I do not advise you to memorise the equation given, but I do want to encourage you to solve this equation and derive the formula for every equation you have. This will allow us to avoid plenty of silly errors.

\[ y\prime(x) + 2xy^2 = 0 \\ \frac{\mathop{dy}}{\mathop{dx}} = -2xy^2 \\ \frac{\mathop{dy}}{y^2} = -2x\mathop{dx} \\ \int\frac{\mathop{dy}}{y^2} = \int -2x\mathop{dx} \\ -\frac{1}{y} = -x^2 + C \\ \boxed{y = \frac{1}{x^2 + C}}\]

For indefinite integral, it is important to keep constant of the integration. This constant will be used if the initial conditions are given. The constant is a joined constant from both integrals and it belongs to the real numbers: \(C\in\mathbb{R}\). It is important to mention the range of this constant.

Implicit case: \(y\prime[2y + \cos{(y)}] = 3x^2\)

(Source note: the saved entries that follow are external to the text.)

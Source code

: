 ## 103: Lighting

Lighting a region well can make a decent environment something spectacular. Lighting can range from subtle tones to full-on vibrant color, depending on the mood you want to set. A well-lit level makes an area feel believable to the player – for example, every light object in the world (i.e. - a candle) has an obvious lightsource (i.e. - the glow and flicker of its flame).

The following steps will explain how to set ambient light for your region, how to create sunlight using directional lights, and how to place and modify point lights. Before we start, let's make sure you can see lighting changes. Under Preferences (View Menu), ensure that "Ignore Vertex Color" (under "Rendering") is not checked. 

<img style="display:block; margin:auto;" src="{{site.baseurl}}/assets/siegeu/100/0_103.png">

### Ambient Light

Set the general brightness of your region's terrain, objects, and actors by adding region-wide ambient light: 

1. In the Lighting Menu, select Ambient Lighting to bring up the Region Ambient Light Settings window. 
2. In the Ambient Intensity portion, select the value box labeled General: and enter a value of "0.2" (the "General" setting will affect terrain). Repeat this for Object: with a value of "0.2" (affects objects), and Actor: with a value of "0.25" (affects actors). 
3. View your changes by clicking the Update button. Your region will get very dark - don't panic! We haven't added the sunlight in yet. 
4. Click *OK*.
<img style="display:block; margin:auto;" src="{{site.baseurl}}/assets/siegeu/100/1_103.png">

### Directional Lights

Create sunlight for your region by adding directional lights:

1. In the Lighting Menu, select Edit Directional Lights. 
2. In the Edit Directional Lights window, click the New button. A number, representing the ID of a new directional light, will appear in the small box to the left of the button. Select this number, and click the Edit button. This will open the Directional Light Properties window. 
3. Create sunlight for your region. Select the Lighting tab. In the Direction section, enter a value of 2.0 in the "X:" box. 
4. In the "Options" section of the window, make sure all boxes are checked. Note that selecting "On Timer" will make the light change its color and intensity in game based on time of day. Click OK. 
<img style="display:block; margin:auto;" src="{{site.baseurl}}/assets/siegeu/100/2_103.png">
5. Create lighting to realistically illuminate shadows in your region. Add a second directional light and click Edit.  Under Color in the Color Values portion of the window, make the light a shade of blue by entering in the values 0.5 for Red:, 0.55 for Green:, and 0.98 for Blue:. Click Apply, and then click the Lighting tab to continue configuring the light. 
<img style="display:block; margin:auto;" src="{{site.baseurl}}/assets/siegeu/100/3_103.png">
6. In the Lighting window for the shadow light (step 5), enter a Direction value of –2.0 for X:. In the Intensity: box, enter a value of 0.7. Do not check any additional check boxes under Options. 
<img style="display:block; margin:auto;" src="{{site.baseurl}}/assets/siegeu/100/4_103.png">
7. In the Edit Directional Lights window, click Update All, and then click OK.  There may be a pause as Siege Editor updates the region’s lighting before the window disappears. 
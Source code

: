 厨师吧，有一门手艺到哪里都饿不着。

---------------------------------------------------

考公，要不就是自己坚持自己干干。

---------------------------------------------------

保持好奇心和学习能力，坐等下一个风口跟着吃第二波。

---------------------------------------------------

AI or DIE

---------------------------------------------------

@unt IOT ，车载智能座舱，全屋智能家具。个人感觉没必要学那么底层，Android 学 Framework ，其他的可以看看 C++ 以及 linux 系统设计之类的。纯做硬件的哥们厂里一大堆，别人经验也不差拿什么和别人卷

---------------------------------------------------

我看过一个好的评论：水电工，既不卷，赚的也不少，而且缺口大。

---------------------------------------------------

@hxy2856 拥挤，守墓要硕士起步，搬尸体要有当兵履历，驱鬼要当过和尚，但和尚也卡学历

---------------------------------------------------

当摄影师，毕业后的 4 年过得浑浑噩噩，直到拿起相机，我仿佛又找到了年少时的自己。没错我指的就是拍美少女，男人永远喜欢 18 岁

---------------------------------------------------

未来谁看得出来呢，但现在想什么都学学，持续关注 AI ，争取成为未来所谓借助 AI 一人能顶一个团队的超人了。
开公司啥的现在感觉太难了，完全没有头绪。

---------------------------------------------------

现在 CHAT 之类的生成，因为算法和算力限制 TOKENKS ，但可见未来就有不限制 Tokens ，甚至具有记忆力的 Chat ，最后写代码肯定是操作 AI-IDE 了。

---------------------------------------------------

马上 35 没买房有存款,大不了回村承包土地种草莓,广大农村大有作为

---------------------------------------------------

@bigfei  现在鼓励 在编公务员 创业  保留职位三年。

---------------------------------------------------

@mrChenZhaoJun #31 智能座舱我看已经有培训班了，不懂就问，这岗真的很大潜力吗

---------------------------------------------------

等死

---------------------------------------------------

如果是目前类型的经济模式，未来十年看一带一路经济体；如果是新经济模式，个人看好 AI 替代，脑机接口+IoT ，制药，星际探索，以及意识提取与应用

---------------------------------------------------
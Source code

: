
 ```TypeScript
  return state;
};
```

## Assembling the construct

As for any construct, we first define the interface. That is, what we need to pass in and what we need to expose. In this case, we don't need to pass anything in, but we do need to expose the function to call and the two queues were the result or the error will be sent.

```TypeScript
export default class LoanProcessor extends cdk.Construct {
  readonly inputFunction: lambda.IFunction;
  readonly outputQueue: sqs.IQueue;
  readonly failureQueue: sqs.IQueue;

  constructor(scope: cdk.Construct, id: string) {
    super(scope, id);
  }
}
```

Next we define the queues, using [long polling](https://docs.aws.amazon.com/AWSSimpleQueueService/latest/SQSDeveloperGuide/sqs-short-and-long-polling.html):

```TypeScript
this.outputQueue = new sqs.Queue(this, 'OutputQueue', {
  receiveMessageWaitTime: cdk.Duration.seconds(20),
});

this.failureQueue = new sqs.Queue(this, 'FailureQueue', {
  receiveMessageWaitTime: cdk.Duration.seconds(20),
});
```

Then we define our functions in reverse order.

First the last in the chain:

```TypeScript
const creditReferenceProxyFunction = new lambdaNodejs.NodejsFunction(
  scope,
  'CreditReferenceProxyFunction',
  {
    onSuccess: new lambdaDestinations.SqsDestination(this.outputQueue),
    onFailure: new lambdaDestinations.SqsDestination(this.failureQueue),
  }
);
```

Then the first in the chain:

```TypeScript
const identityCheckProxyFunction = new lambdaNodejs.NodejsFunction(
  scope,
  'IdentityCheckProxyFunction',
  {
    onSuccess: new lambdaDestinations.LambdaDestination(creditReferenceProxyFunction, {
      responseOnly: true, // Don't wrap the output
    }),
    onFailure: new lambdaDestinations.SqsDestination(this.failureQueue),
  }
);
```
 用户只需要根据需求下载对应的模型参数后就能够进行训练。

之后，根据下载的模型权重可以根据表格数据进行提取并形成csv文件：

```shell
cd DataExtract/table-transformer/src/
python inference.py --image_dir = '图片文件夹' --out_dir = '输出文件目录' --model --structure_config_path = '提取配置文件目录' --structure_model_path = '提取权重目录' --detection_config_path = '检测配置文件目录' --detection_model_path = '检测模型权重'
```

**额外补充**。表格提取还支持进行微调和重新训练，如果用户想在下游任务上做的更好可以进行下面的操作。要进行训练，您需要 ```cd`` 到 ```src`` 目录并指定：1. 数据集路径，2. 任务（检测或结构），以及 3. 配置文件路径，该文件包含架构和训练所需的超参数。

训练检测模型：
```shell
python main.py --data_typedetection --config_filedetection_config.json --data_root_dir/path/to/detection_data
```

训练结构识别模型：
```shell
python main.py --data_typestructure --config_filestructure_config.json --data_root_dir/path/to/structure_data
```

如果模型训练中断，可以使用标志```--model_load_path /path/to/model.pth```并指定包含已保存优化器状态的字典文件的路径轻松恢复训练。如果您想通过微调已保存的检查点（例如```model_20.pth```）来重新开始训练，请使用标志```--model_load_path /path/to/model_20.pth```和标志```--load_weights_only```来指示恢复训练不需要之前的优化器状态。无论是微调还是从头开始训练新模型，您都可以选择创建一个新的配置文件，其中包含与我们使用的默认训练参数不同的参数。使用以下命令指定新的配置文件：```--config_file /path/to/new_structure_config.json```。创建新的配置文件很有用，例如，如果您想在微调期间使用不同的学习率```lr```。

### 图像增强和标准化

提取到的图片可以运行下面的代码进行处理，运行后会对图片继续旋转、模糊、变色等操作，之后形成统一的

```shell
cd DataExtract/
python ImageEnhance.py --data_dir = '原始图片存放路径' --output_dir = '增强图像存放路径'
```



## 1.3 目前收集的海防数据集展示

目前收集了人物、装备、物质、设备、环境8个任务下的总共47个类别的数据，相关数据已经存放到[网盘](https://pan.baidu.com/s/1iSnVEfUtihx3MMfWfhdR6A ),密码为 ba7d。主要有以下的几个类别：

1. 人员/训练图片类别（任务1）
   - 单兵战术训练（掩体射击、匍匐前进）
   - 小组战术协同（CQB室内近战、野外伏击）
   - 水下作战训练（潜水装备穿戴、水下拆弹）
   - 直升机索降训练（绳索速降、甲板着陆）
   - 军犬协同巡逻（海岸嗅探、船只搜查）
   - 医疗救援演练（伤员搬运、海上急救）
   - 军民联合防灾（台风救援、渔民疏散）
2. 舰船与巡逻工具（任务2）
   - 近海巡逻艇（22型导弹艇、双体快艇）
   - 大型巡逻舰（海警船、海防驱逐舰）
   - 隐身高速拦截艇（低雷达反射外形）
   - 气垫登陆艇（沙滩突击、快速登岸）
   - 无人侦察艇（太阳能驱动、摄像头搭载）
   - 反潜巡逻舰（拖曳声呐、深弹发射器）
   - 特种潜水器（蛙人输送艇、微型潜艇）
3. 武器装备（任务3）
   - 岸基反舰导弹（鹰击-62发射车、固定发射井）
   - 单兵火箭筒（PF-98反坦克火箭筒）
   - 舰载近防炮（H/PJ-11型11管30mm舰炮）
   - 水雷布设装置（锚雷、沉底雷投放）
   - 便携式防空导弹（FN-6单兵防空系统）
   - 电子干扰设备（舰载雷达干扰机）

\[ y\prime[2y + \cos{(y)}] = 3x^2 \\ \frac{\mathop{dy}}{\mathop{dx}}[2y + \cos{(y)}] = 3x^2 \\ [2y + \cos{(y)}]\mathop{dy} = 3x^2\mathop{dx} \\ \int [2y + \cos{(y)}]\mathop{dy} = \int 3x^2\mathop{dx} \\ \boxed{y^2 + \sin{(y)} = x^3 + C}\]

Differential equation is solved, but it is easy to notice, that we can't express the answer as a function \(y(x)\), that is why the solution is implicit.

Complicated constsnt in \(y\prime = 2xy\)

Now we can consider a bit complicated case with the limitations on the constant of the integration. Let's solve simple looking a first-order separable equation: \(y\prime = 2xy\)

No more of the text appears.